== Given information ==
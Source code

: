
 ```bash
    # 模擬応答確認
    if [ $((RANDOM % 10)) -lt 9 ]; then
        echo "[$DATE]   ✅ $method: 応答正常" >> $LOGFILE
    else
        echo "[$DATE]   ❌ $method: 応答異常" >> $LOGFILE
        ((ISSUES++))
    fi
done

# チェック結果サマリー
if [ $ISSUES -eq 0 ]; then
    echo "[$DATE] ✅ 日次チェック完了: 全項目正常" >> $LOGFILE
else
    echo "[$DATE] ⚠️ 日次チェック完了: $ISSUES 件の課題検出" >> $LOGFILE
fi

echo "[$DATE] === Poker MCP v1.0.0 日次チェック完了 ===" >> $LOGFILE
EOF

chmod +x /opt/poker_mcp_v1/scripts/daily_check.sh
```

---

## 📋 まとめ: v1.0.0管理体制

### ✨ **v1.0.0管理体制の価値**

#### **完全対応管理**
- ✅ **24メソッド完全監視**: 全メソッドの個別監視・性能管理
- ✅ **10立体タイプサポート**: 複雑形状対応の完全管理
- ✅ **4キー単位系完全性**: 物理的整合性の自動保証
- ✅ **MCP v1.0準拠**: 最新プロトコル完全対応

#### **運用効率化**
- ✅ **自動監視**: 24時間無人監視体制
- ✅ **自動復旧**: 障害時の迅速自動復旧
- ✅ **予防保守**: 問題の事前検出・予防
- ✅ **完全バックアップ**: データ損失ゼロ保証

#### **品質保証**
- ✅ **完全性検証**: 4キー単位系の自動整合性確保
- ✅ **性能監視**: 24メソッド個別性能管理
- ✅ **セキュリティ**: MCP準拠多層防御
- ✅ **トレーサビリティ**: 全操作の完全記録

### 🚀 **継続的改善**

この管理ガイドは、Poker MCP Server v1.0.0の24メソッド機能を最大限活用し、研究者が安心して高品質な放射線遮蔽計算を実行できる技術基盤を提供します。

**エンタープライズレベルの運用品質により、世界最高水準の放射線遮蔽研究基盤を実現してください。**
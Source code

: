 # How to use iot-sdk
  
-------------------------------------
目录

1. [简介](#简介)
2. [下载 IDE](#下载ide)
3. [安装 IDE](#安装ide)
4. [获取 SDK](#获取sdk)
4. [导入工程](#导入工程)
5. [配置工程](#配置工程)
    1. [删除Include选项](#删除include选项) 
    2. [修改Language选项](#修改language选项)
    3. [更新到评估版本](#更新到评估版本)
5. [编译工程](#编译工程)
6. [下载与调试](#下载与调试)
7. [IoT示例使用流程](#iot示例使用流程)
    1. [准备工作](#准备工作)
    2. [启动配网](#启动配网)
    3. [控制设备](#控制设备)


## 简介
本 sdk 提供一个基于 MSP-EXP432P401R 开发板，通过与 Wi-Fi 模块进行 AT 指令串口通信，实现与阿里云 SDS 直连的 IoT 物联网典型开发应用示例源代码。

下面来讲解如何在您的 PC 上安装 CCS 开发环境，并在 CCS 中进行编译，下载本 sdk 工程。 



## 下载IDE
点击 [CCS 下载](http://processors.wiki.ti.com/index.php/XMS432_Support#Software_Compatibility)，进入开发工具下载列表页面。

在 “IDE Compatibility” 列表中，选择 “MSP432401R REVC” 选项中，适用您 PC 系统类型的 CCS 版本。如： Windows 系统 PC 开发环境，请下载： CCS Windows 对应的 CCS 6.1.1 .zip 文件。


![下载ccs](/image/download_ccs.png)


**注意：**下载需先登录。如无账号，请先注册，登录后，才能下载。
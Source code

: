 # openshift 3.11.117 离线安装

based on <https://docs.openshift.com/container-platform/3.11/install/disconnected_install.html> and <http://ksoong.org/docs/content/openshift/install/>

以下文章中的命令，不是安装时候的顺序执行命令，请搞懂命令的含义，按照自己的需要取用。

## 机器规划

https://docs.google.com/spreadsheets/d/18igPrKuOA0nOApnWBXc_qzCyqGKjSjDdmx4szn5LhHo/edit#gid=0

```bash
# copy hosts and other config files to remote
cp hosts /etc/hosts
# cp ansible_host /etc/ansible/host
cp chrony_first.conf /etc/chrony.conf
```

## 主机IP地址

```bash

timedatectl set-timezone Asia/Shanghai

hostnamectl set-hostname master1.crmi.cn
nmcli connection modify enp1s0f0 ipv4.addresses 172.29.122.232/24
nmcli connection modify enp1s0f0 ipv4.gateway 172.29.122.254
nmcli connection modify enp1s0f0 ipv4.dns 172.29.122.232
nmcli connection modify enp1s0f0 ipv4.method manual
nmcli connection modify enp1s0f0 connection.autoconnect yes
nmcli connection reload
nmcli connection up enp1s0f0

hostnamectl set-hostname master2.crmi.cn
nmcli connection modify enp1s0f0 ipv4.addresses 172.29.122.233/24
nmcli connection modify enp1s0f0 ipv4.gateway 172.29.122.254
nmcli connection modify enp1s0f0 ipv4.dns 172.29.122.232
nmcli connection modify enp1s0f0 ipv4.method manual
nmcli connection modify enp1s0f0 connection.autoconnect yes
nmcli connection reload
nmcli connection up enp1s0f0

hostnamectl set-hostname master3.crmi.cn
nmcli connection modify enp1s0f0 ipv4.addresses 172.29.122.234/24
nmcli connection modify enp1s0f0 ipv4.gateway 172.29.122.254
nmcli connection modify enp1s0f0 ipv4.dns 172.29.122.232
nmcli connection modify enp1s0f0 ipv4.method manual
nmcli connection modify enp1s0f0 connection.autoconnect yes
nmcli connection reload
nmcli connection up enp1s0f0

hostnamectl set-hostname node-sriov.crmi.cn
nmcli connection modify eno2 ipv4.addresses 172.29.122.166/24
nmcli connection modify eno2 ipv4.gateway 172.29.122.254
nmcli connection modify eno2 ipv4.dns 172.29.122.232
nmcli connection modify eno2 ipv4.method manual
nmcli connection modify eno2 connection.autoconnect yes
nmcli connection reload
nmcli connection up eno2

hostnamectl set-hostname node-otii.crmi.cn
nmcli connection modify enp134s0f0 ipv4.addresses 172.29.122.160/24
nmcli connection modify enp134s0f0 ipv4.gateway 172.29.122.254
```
===
(What the task requires):
Say how many lines above hold "node", and nothing else.

(Completed task):
2